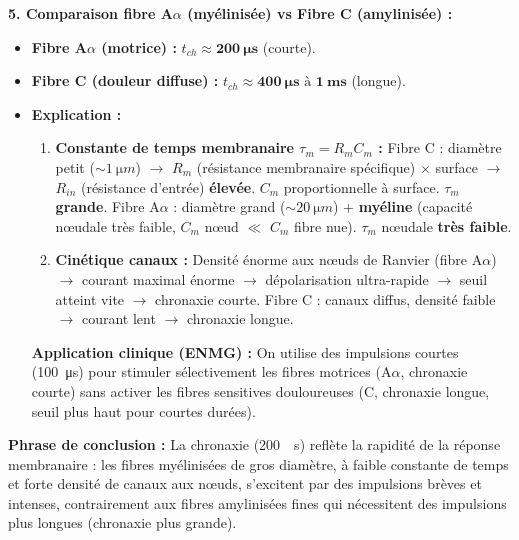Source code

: \documentclass[11pt]{article}
\begin{document}
\begin{exoresolu}
\textbf{5. Comparaison fibre A$\alpha$ (myélinisée) vs Fibre C (amylinisée) :}
\begin{itemize}
    \item \textbf{Fibre A$\alpha$ (motrice) :} $t_{ch} \approx \mathbf{200\ \mu s}$ (courte).
    \item \textbf{Fibre C (douleur diffuse) :} $t_{ch} \approx \mathbf{400\ \mu s \text{ à } 1\ ms}$ (longue).
    \item \textbf{Explication :}
    \begin{enumerate}
        \item \textbf{Constante de temps membranaire $\tau_m = R_m C_m$ :} Fibre C : diamètre petit ($\sim \SI{1}{\micro m}$) $\rightarrow$ $R_m$ (résistance membranaire spécifique) $\times$ surface $\rightarrow$ $R_{in}$ (résistance d'entrée) \textbf{élevée}. $C_m$ proportionnelle à surface. $\tau_m$ \textbf{grande}. Fibre A$\alpha$ : diamètre grand ($\sim \SI{20}{\micro m}$) + \textbf{myéline} (capacité nœudale très faible, $C_m$ nœud $\ll$ $C_m$ fibre nue). $\tau_m$ nœudale \textbf{très faible}.
        \item \textbf{Cinétique canaux  :} Densité énorme aux nœuds de Ranvier (fibre A$\alpha$) $\rightarrow$ courant  maximal énorme $\rightarrow$ dépolarisation ultra-rapide $\rightarrow$ seuil atteint vite $\rightarrow$ chronaxie courte. Fibre C : canaux  diffus, densité faible $\rightarrow$ courant  lent $\rightarrow$ chronaxie longue.
    \end{enumerate}
    \textbf{Application clinique (ENMG) :} On utilise des impulsions courtes (\SI{100}{\micro s}) pour stimuler sélectivement les fibres motrices (A$\alpha$, chronaxie courte) sans activer les fibres sensitives douloureuses (C, chronaxie longue, seuil plus haut pour courtes durées).
\end{itemize}

\textbf{Phrase de conclusion :} La chronaxie (\SI{200}{\mu s}) reflète la rapidité de la réponse membranaire : les fibres myélinisées de gros diamètre, à faible constante de temps et forte densité de canaux  aux nœuds, s'excitent par des impulsions brèves et intenses, contrairement aux fibres amylinisées fines qui nécessitent des impulsions plus longues (chronaxie plus grande).
\end{exoresolu}
\end{document}
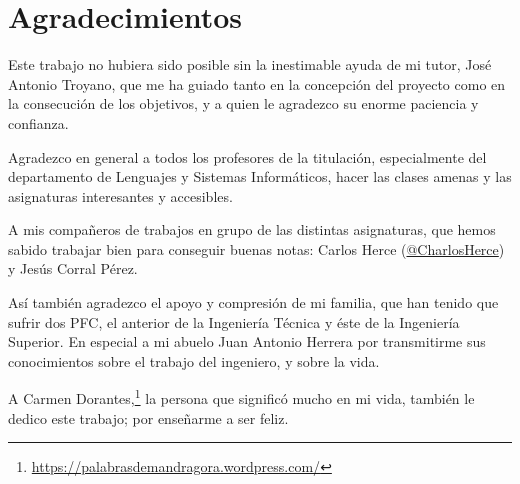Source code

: 
\thispagestyle{plain}
\section*{Agradecimientos}

Este trabajo no hubiera sido posible sin la inestimable ayuda de mi tutor, José Antonio Troyano, que me ha guiado tanto en la concepción del proyecto como en la consecución de los objetivos, y a quien le agradezco su enorme paciencia y confianza.

Agradezco en general a todos los profesores de la titulación, especialmente del departamento de Lenguajes y Sistemas Informáticos, hacer las clases amenas y las asignaturas interesantes y accesibles.

A mis compañeros de trabajos en grupo de las distintas asignaturas, que hemos sabido trabajar bien para conseguir buenas notas: Carlos Herce (\href{https://twitter.com/charlosherce}{@CharlosHerce}) y Jesús Corral Pérez.

Así también agradezco el apoyo y compresión de mi familia, que han tenido que sufrir dos PFC, el anterior de la Ingeniería Técnica y éste de la Ingeniería Superior. En especial a mi abuelo Juan Antonio Herrera por transmitirme sus conocimientos sobre el trabajo del ingeniero, y sobre la vida.

A Carmen Dorantes,\footnote{\url{https://palabrasdemandragora.wordpress.com/}} la persona que significó mucho en mi vida, también le dedico este trabajo; por enseñarme a ser feliz.
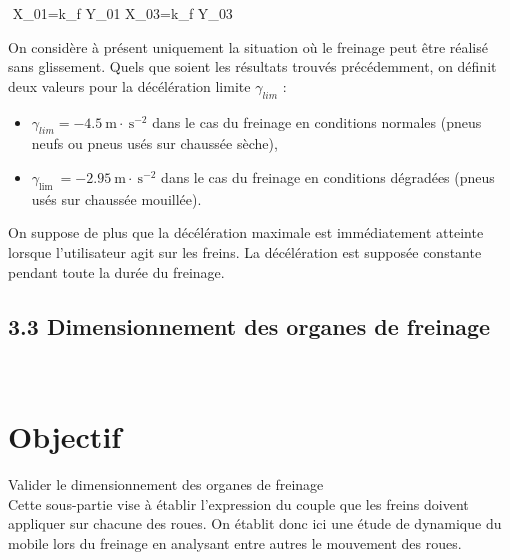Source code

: {{{\(\)
X_{01}=k_{f} \cdot Y_{01} \quad {} \quad X_{03}=k_{f} \cdot Y_{03}
\(\)
}



On considère à présent uniquement la situation où le freinage peut être réalisé sans glissement. Quels que soient les résultats trouvés précédemment, on définit deux valeurs pour la décélération limite \(\gamma_{l i m}\) :

\begin{itemize}
  \item \(\gamma_{l i m}=-4.5 \mathrm{~m} \cdot \mathrm{~s}^{-2}\) dans le cas du freinage en conditions normales (pneus neufs ou pneus usés sur chaussée sèche),
  \item \(\gamma_{\text {lim }}=-2.95 \mathrm{~m} \cdot \mathrm{~s}^{-2}\) dans le cas du freinage en conditions dégradées (pneus usés sur chaussée mouillée).
\end{itemize}

On suppose de plus que la décélération maximale est immédiatement atteinte lorsque l'utilisateur agit sur les freins. La décélération est supposée constante pendant toute la durée du freinage.



\subsection*{3.3 Dimensionnement des organes de freinage}
\(\qquad\)

\section*{Objectif}
Valider le dimensionnement des organes de freinage\\
Cette sous-partie vise à établir l'expression du couple que les freins doivent appliquer sur chacune des roues. On établit donc ici une étude de dynamique du mobile lors du freinage en analysant entre autres le mouvement des roues.

}}
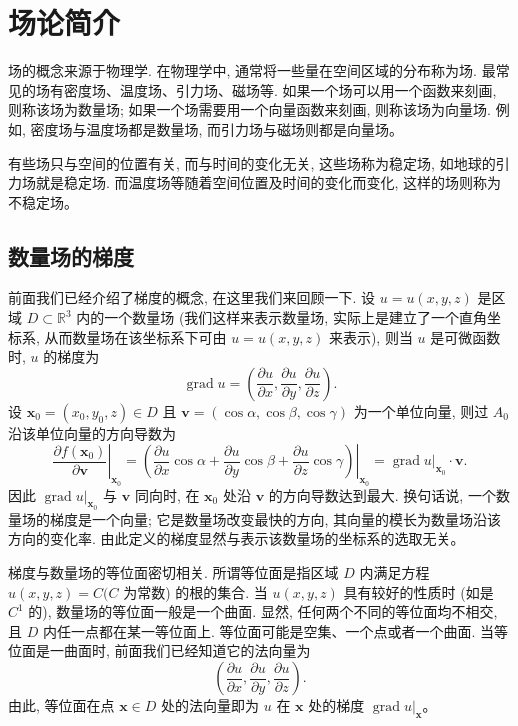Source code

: \documentclass[UTF8,12pt,a4paper,fontset=fandol]{ctexart}
\begin{document}
\section{场论简介}

场的概念来源于物理学. 在物理学中, 通常将一些量在空间区域的分布称为场. 最常见的场有密度场、温度场、引力场、磁场等. 如果一个场可以用一个函数来刻画, 则称该场为数量场; 如果一个场需要用一个向量函数来刻画, 则称该场为向量场. 例如, 密度场与温度场都是数量场, 而引力场与磁场则都是向量场。

有些场只与空间的位置有关, 而与时间的变化无关, 这些场称为稳定场, 如地球的引力场就是稳定场. 而温度场等随着空间位置及时间的变化而变化, 这样的场则称为不稳定场。

\subsection{数量场的梯度}

前面我们已经介绍了梯度的概念, 在这里我们来回顾一下. 设 $u=u(x,y,z)$ 是区域 $D\subset\mathbb R^3$ 内的一个数量场 (我们这样来表示数量场, 实际上是建立了一个直角坐标系, 从而数量场在该坐标系下可由 $u=u(x,y,z)$ 来表示), 则当 $u$ 是可微函数时, $u$ 的梯度为
\[
  \operatorname{grad}u=
  \left(\frac{\partial u}{\partial x},\frac{\partial u}{\partial y},\frac{\partial u}{\partial z}\right).
\]
设 $\boldsymbol x_0=(x_0,y_0,z)\in D$ 且 $\boldsymbol v=(\cos\alpha,\cos\beta,\cos\gamma)$ 为一个单位向量, 则过 $A_0$ 沿该单位向量的方向导数为
\[
  \left.\frac{\partial f(\boldsymbol x_0)}{\partial\boldsymbol v}\right|_{\boldsymbol x_0}
  =
  \left.\left(\frac{\partial u}{\partial x}\cos\alpha+\frac{\partial u}{\partial y}\cos\beta+\frac{\partial u}{\partial z}\cos\gamma\right)\right|_{\boldsymbol x_0}
  =
  \left.\operatorname{grad}u\right|_{\boldsymbol x_0}\cdot\boldsymbol v.
\]
因此 $\left.\operatorname{grad}u\right|_{\boldsymbol x_0}$ 与 $\boldsymbol v$ 同向时, 在 $\boldsymbol x_0$ 处沿 $\boldsymbol v$ 的方向导数达到最大. 换句话说, 一个数量场的梯度是一个向量; 它是数量场改变最快的方向, 其向量的模长为数量场沿该方向的变化率. 由此定义的梯度显然与表示该数量场的坐标系的选取无关。

梯度与数量场的等位面密切相关. 所谓等位面是指区域 $D$ 内满足方程 $u(x,y,z)=C(C$ 为常数) 的根的集合. 当 $u(x,y,z)$ 具有较好的性质时 (如是 $C^1$ 的), 数量场的等位面一般是一个曲面. 显然, 任何两个不同的等位面均不相交, 且 $D$ 内任一点都在某一等位面上. 等位面可能是空集、一个点或者一个曲面. 当等位面是一曲面时, 前面我们已经知道它的法向量为
\[
  \left(\frac{\partial u}{\partial x},\frac{\partial u}{\partial y},\frac{\partial u}{\partial z}\right).
\]
由此, 等位面在点 $\boldsymbol x\in D$ 处的法向量即为 $u$ 在 $\boldsymbol x$ 处的梯度 $\left.\operatorname{grad}u\right|_{\boldsymbol x}$。
\end{document}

+ + + +

WHAT THE TASK REQUIRES >> Extract the part of the records that opens with the line containing "a ser feliz." and closes with the line containing "en conditions normales". Take only those lines, exactly, and no pictures.

TASK SOLUTION >>
A Carmen Dorantes,\footnote{\url{https://palabrasdemandragora.wordpress.com/}} la persona que significó mucho en mi vida, también le dedico este trabajo; por enseñarme a ser feliz.
Source code

: {{{\(\)
X_{01}=k_{f} \cdot Y_{01} \quad {} \quad X_{03}=k_{f} \cdot Y_{03}
\(\)
}



On considère à présent uniquement la situation où le freinage peut être réalisé sans glissement. Quels que soient les résultats trouvés précédemment, on définit deux valeurs pour la décélération limite \(\gamma_{l i m}\) :

\begin{itemize}
  \item \(\gamma_{l i m}=-4.5 \mathrm{~m} \cdot \mathrm{~s}^{-2}\) dans le cas du freinage en conditions normales (pneus neufs ou pneus usés sur chaussée sèche),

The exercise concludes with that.